Summary The Rayleigh and Love wave phase and group velocities of Yu & Mitchell (1979) have been inverted after applying anelasticity corrections corresponding to laterally varying Q structures beneath the Pacific Ocean. The derived models indicate that the lithosphere thickens with age at the expense of the asthenosphere, that no resolvable variations of velocity occur in the asthenosphere, and that resolvable variations of velocity in the lithosphere occur only in the younger portions of the Pacific. Azimuthal anisotropy is small (less than 1 per cent) throughout the Pacific. Polarization anisotropy is larger, being resolvable in the lithosphere, but not in the asthenosphere, of all the regions of this study, using data at periods between 20 and 100 s. Limitations of our inversion procedure for anisotropic models were investigated by doing forward calculations assuming that the lithosphere is transversely isotropic with symmetry axes oriented vertically.
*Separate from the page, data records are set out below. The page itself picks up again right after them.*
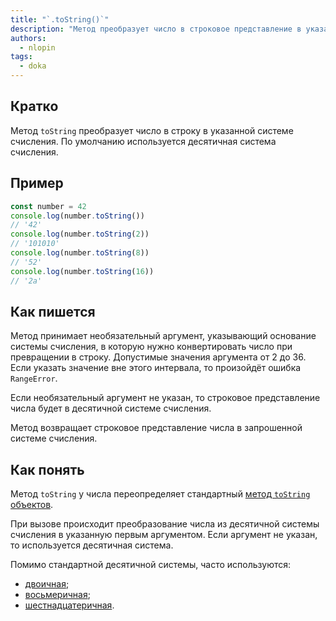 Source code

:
 ```yaml
---
title: "`.toString()`"
description: "Метод преобразует число в строковое представление в указанной системе счисления"
authors:
  - nlopin
tags:
  - doka
---
```


## Кратко

Метод `toString` преобразует число в строку в указанной системе счисления. По умолчанию используется десятичная система счисления.

## Пример

```js
const number = 42
console.log(number.toString())
// '42'
console.log(number.toString(2))
// '101010'
console.log(number.toString(8))
// '52'
console.log(number.toString(16))
// '2a'
```

## Как пишется

Метод принимает необязательный аргумент, указывающий основание системы счисления, в которую нужно конвертировать число при превращении в строку. Допустимые значения аргумента от 2 до 36. Если указать значение вне этого интервала, то произойдёт ошибка `RangeError`.

Если необязательный аргумент не указан, то строковое представление числа будет в десятичной системе счисления.

Метод возвращает строковое представление числа в запрошенной системе счисления.

## Как понять

Метод `toString` у числа переопределяет стандартный [метод `toString` объектов](/js/object-tostring).

При вызове происходит преобразование числа из десятичной системы счисления в указанную первым аргументом. Если аргумент не указан, то используется десятичная система.

Помимо стандартной десятичной системы, часто используются:

- [двоичная](https://ru.wikipedia.org/wiki/Двоичная_система_счисления);
- [восьмеричная](https://ru.wikipedia.org/wiki/Восьмеричная_система_счисления);
- [шестнадцатеричная](https://ru.wikipedia.org/wiki/Восьмеричная_система_счисления).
The results for our models, in which anisotropy is restricted to the lithosphere, indicate that SH and SV velocities in the lithosphere differ only slightly from the velocities derived from our formal inversion procedure. A two-stage model is proposed for the generation of anisotropy in the oceanic lithosphere. Azimuthal anisotropy is generated at the ridges by preferential glide in olivine crystals (Francis 1969) and is thus restricted to the uppermost mantle. As the plates spread and grow older, however, they thicken by the accretion of crystals at their bases which have a preferred vertical orientation. This model is capable of explaining all of the observations of anisotropy presently available from oceanic seismic refraction and surface wave studies.